The overall theme questions the role of federalism as an instrument of managing internal conflicts. As a state structure, federalism is often construed as a way to reconcile unity and diversity and thus handle conflicts and tensions of different natures. These tensions are in particular salient in multinational states, where organizing diversity is vital for the stability of the state, yet at the same time a factor that reinforces subnational identity and therefore a trigger for instability.
In keeping a balance between unity and diversity, (quasi) federal arrangements are dynamic, with non-violent conflicts as potential motors for its transformation. However, while, on the one hand, federalism has been successful in managing nationalist or ethnic conflicts, at times it has failed to live up to its expectations. In recent times, intensified autonomy claims have been increasingly leading to disruptive attempts by single regional communities to secede from the State they belong to, or to withdraw from the international political organization they are part of, at times leading to outbursts of violence.
The workshop consists of three sessions, approaching the overall theme from different angles.

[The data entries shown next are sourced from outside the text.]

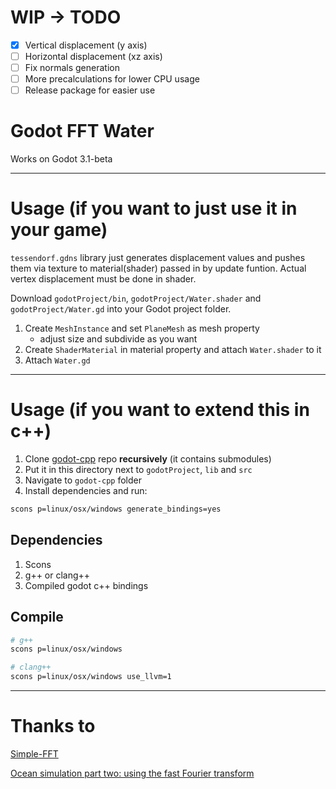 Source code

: # WIP -> TODO
- [x] Vertical displacement (y axis)
- [ ] Horizontal displacement (xz axis)
- [ ] Fix normals generation
- [ ] More precalculations for lower CPU usage
- [ ] Release package for easier use

# Godot FFT Water
Works on Godot 3.1-beta

---

# Usage (if you want to just use it in your game)
`tessendorf.gdns` library just generates displacement values and pushes them via texture to material(shader) passed in by update funtion. Actual vertex displacement must be done in shader.

Download `godotProject/bin`, `godotProject/Water.shader` and `godotProject/Water.gd` into your Godot project folder.

1) Create `MeshInstance` and set `PlaneMesh` as mesh property
    * adjust size and subdivide as you want
2) Create `ShaderMaterial` in material property and attach `Water.shader` to it
3) Attach `Water.gd`

---

# Usage (if you want to extend this in c++)
1) Clone [godot-cpp](https://github.com/GodotNativeTools/godot-cpp) repo **recursively** (it contains submodules)
2) Put it in this directory next to `godotProject`, `lib` and `src`
3) Navigate to `godot-cpp` folder
4) Install dependencies and run:
```bash
scons p=linux/osx/windows generate_bindings=yes
```

## Dependencies
1) Scons
2) g++ or clang++
3) Compiled godot c++ bindings

## Compile
``` bash
# g++
scons p=linux/osx/windows

# clang++
scons p=linux/osx/windows use_llvm=1
```

---

# Thanks to
[Simple-FFT](https://github.com/d1vanov/Simple-FFT)

[Ocean simulation part two: using the fast Fourier transform](https://www.keithlantz.net/2011/11/ocean-simulation-part-two-using-the-fast-fourier-transform/)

Session 1 will examine how federalism, as an overall arrangement, deals with tensions and conflicts – not necessarily violent or traumatic – of different nature, such as ethno-linguistic and/or socio-economic ones. This includes ‘best practices’: for example, the first European Communities were created as a hybrid form of (con)federal arrangement to put an end to the devastating wars that had plagued the continent for centuries; in Belgium, a complex federal arrangement resulted in peaceful consociational cohabitation. It also explores the potential of federalism for post-war rebuilding processes in countries such as Afghanistan, Iraq or Bosnia. And it deals with cases where its adoption has not been entirely successful (see, for example, the USSR, former Yugoslavia or post-colonial federations that did not last long, such as Indochina and Burma).
Session 2 will take a subnational perspective, considering subnational constitutionalism in a problematic way and questioning its role in accommodating potential or actual conflicts between federal and multi-layered orders. The Catalan and Flemish cases, where the reform of the Estatut and the striving for a Charter for Flanders have been a matter of controversy, are just two examples of the problematic role of subnational constitutionalism in legal orders which are marked by potential or actual conflicts.
Session 3 is focused on the time when federal arrangements are no longer able to temper secession claims. Recent political events, particularly in the ‘old’ Europe (Catalunya, Scotland, the UK vis à vis the EU), but also beyond such area (Donetsk and Lugansk vis à vis Ukraine, as far as Kurdistan vis à vis Iraq), have shown that public law and especially constitutional law seems able to offer only ineffective answers to secession attempts. Such answers may stretch from a completely blunt set of legal and political weaponry, to the opposite case of the legitimization of the use of brute force against peaceful demonstrators. This session engages constitutional law scholars in dealing with the problematic aspects (both procedural and substantial) of secession, and come up with a shared practical solution in terms of how domestic law should be amended or construed in order to smooth out inconsistencies stemming from the guarantee of territorial integrity of any sovereign State.
Given the interdisciplinarity of the subject, we aim at exploring all the above issues by gathering scholars with different backgrounds and adopting different methodological approaches, in compliance with the overall spirit of IACL. We also encourage the submission of paper proposals which do not only focus on federations in Europe and North America but also in the global South. Comparative insights are highly appreciated.